> WHAT NEEDS TO BE DONE:
Give back the data in full. Leave nothing out.

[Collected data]
━━━━━━
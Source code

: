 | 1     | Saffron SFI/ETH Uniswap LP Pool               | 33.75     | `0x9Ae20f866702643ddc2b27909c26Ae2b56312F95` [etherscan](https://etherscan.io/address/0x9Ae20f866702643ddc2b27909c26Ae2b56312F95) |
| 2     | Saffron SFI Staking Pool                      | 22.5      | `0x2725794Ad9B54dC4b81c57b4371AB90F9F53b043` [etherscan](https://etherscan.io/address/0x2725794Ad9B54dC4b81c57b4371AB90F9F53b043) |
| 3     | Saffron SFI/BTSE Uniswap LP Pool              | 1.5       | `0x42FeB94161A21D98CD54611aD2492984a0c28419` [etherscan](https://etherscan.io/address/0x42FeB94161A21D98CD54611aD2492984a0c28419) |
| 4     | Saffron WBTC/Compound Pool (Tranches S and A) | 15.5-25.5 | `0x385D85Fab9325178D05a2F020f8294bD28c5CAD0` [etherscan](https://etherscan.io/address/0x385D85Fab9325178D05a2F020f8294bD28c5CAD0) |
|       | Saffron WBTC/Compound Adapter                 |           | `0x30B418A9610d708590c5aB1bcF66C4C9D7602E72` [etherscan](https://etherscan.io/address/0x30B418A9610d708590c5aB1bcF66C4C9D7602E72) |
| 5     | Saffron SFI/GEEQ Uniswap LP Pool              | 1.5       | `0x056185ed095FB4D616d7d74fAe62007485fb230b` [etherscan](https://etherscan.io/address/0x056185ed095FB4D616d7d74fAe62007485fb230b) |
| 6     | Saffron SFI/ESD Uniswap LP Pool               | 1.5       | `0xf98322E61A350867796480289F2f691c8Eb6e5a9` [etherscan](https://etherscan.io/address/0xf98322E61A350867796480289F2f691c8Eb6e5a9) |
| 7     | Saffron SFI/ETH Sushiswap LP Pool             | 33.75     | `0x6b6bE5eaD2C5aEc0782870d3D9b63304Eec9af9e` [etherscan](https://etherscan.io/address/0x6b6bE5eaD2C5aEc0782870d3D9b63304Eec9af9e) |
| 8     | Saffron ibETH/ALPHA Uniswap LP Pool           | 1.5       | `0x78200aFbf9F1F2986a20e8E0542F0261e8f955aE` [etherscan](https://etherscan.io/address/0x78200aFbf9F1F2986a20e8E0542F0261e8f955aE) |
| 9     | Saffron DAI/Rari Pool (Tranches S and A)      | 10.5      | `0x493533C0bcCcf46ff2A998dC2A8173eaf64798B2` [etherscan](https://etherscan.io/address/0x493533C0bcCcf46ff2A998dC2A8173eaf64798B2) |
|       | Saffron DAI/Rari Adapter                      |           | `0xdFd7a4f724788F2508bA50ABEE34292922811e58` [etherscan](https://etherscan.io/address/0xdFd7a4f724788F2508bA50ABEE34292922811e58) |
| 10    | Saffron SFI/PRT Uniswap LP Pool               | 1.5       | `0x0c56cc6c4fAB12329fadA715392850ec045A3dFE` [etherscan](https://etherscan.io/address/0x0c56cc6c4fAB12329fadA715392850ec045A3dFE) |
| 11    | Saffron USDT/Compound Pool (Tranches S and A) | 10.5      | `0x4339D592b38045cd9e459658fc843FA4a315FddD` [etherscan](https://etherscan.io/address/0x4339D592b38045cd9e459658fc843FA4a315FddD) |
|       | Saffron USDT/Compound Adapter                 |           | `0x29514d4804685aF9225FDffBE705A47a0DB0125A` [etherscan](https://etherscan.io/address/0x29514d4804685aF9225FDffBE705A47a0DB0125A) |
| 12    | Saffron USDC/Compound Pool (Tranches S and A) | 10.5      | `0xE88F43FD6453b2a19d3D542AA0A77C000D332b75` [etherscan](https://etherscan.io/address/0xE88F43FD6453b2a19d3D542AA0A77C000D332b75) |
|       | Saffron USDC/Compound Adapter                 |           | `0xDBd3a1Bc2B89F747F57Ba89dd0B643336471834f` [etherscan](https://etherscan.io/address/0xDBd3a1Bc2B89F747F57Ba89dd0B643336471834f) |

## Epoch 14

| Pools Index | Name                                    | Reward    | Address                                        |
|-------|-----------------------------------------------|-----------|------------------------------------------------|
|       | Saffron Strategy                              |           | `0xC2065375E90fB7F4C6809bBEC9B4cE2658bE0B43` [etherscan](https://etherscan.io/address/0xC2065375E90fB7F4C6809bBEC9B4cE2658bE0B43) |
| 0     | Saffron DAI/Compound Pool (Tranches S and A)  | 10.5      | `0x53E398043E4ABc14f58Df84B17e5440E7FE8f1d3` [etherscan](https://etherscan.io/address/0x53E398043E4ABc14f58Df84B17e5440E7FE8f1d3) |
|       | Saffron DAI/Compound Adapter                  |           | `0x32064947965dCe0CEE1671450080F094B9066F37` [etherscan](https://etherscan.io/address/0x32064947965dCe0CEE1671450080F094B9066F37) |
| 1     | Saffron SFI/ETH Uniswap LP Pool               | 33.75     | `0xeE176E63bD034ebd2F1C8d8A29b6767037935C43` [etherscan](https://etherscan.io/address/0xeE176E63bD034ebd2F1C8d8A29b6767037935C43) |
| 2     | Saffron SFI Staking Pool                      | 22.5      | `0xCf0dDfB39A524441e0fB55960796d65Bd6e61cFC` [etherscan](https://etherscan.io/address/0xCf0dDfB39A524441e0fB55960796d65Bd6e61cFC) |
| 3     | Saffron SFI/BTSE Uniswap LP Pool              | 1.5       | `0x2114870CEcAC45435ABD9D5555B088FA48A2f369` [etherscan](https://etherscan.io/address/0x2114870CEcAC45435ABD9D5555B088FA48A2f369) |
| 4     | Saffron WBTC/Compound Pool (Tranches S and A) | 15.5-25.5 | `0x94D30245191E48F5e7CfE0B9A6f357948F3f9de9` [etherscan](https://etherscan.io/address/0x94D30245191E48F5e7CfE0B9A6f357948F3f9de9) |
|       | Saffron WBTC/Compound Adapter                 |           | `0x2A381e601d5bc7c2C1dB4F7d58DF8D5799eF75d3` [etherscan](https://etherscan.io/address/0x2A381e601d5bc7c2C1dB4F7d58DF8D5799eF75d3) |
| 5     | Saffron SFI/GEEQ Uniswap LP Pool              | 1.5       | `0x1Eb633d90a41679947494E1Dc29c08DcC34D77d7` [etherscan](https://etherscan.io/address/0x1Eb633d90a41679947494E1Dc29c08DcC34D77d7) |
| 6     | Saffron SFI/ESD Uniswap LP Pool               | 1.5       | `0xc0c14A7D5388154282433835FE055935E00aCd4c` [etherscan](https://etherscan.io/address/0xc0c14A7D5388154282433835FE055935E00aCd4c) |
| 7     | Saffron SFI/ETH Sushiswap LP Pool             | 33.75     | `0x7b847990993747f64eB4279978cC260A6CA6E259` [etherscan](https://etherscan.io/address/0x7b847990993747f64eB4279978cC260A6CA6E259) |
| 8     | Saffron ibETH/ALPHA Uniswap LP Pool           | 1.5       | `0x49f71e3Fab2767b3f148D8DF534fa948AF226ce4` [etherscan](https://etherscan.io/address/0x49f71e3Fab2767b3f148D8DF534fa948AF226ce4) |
━━━━━━
> TASK RESPONSE:
Source code

: | 1     | Saffron SFI/ETH Uniswap LP Pool               | 33.75     | `0x9Ae20f866702643ddc2b27909c26Ae2b56312F95` [etherscan](https://etherscan.io/address/0x9Ae20f866702643ddc2b27909c26Ae2b56312F95) |
| 2     | Saffron SFI Staking Pool                      | 22.5      | `0x2725794Ad9B54dC4b81c57b4371AB90F9F53b043` [etherscan](https://etherscan.io/address/0x2725794Ad9B54dC4b81c57b4371AB90F9F53b043) |
| 3     | Saffron SFI/BTSE Uniswap LP Pool              | 1.5       | `0x42FeB94161A21D98CD54611aD2492984a0c28419` [etherscan](https://etherscan.io/address/0x42FeB94161A21D98CD54611aD2492984a0c28419) |
| 4     | Saffron WBTC/Compound Pool (Tranches S and A) | 15.5-25.5 | `0x385D85Fab9325178D05a2F020f8294bD28c5CAD0` [etherscan](https://etherscan.io/address/0x385D85Fab9325178D05a2F020f8294bD28c5CAD0) |
|       | Saffron WBTC/Compound Adapter                 |           | `0x30B418A9610d708590c5aB1bcF66C4C9D7602E72` [etherscan](https://etherscan.io/address/0x30B418A9610d708590c5aB1bcF66C4C9D7602E72) |
| 5     | Saffron SFI/GEEQ Uniswap LP Pool              | 1.5       | `0x056185ed095FB4D616d7d74fAe62007485fb230b` [etherscan](https://etherscan.io/address/0x056185ed095FB4D616d7d74fAe62007485fb230b) |
| 6     | Saffron SFI/ESD Uniswap LP Pool               | 1.5       | `0xf98322E61A350867796480289F2f691c8Eb6e5a9` [etherscan](https://etherscan.io/address/0xf98322E61A350867796480289F2f691c8Eb6e5a9) |
| 7     | Saffron SFI/ETH Sushiswap LP Pool             | 33.75     | `0x6b6bE5eaD2C5aEc0782870d3D9b63304Eec9af9e` [etherscan](https://etherscan.io/address/0x6b6bE5eaD2C5aEc0782870d3D9b63304Eec9af9e) |
| 8     | Saffron ibETH/ALPHA Uniswap LP Pool           | 1.5       | `0x78200aFbf9F1F2986a20e8E0542F0261e8f955aE` [etherscan](https://etherscan.io/address/0x78200aFbf9F1F2986a20e8E0542F0261e8f955aE) |
| 9     | Saffron DAI/Rari Pool (Tranches S and A)      | 10.5      | `0x493533C0bcCcf46ff2A998dC2A8173eaf64798B2` [etherscan](https://etherscan.io/address/0x493533C0bcCcf46ff2A998dC2A8173eaf64798B2) |
|       | Saffron DAI/Rari Adapter                      |           | `0xdFd7a4f724788F2508bA50ABEE34292922811e58` [etherscan](https://etherscan.io/address/0xdFd7a4f724788F2508bA50ABEE34292922811e58) |
| 10    | Saffron SFI/PRT Uniswap LP Pool               | 1.5       | `0x0c56cc6c4fAB12329fadA715392850ec045A3dFE` [etherscan](https://etherscan.io/address/0x0c56cc6c4fAB12329fadA715392850ec045A3dFE) |
| 11    | Saffron USDT/Compound Pool (Tranches S and A) | 10.5      | `0x4339D592b38045cd9e459658fc843FA4a315FddD` [etherscan](https://etherscan.io/address/0x4339D592b38045cd9e459658fc843FA4a315FddD) |
|       | Saffron USDT/Compound Adapter                 |           | `0x29514d4804685aF9225FDffBE705A47a0DB0125A` [etherscan](https://etherscan.io/address/0x29514d4804685aF9225FDffBE705A47a0DB0125A) |
| 12    | Saffron USDC/Compound Pool (Tranches S and A) | 10.5      | `0xE88F43FD6453b2a19d3D542AA0A77C000D332b75` [etherscan](https://etherscan.io/address/0xE88F43FD6453b2a19d3D542AA0A77C000D332b75) |
|       | Saffron USDC/Compound Adapter                 |           | `0xDBd3a1Bc2B89F747F57Ba89dd0B643336471834f` [etherscan](https://etherscan.io/address/0xDBd3a1Bc2B89F747F57Ba89dd0B643336471834f) |

## Epoch 14

| Pools Index | Name                                    | Reward    | Address                                        |
|-------|-----------------------------------------------|-----------|------------------------------------------------|
|       | Saffron Strategy                              |           | `0xC2065375E90fB7F4C6809bBEC9B4cE2658bE0B43` [etherscan](https://etherscan.io/address/0xC2065375E90fB7F4C6809bBEC9B4cE2658bE0B43) |
| 0     | Saffron DAI/Compound Pool (Tranches S and A)  | 10.5      | `0x53E398043E4ABc14f58Df84B17e5440E7FE8f1d3` [etherscan](https://etherscan.io/address/0x53E398043E4ABc14f58Df84B17e5440E7FE8f1d3) |
|       | Saffron DAI/Compound Adapter                  |           | `0x32064947965dCe0CEE1671450080F094B9066F37` [etherscan](https://etherscan.io/address/0x32064947965dCe0CEE1671450080F094B9066F37) |
| 1     | Saffron SFI/ETH Uniswap LP Pool               | 33.75     | `0xeE176E63bD034ebd2F1C8d8A29b6767037935C43` [etherscan](https://etherscan.io/address/0xeE176E63bD034ebd2F1C8d8A29b6767037935C43) |
| 2     | Saffron SFI Staking Pool                      | 22.5      | `0xCf0dDfB39A524441e0fB55960796d65Bd6e61cFC` [etherscan](https://etherscan.io/address/0xCf0dDfB39A524441e0fB55960796d65Bd6e61cFC) |
| 3     | Saffron SFI/BTSE Uniswap LP Pool              | 1.5       | `0x2114870CEcAC45435ABD9D5555B088FA48A2f369` [etherscan](https://etherscan.io/address/0x2114870CEcAC45435ABD9D5555B088FA48A2f369) |
| 4     | Saffron WBTC/Compound Pool (Tranches S and A) | 15.5-25.5 | `0x94D30245191E48F5e7CfE0B9A6f357948F3f9de9` [etherscan](https://etherscan.io/address/0x94D30245191E48F5e7CfE0B9A6f357948F3f9de9) |
|       | Saffron WBTC/Compound Adapter                 |           | `0x2A381e601d5bc7c2C1dB4F7d58DF8D5799eF75d3` [etherscan](https://etherscan.io/address/0x2A381e601d5bc7c2C1dB4F7d58DF8D5799eF75d3) |
| 5     | Saffron SFI/GEEQ Uniswap LP Pool              | 1.5       | `0x1Eb633d90a41679947494E1Dc29c08DcC34D77d7` [etherscan](https://etherscan.io/address/0x1Eb633d90a41679947494E1Dc29c08DcC34D77d7) |
| 6     | Saffron SFI/ESD Uniswap LP Pool               | 1.5       | `0xc0c14A7D5388154282433835FE055935E00aCd4c` [etherscan](https://etherscan.io/address/0xc0c14A7D5388154282433835FE055935E00aCd4c) |
| 7     | Saffron SFI/ETH Sushiswap LP Pool             | 33.75     | `0x7b847990993747f64eB4279978cC260A6CA6E259` [etherscan](https://etherscan.io/address/0x7b847990993747f64eB4279978cC260A6CA6E259) |
| 8     | Saffron ibETH/ALPHA Uniswap LP Pool           | 1.5       | `0x49f71e3Fab2767b3f148D8DF534fa948AF226ce4` [etherscan](https://etherscan.io/address/0x49f71e3Fab2767b3f148D8DF534fa948AF226ce4) |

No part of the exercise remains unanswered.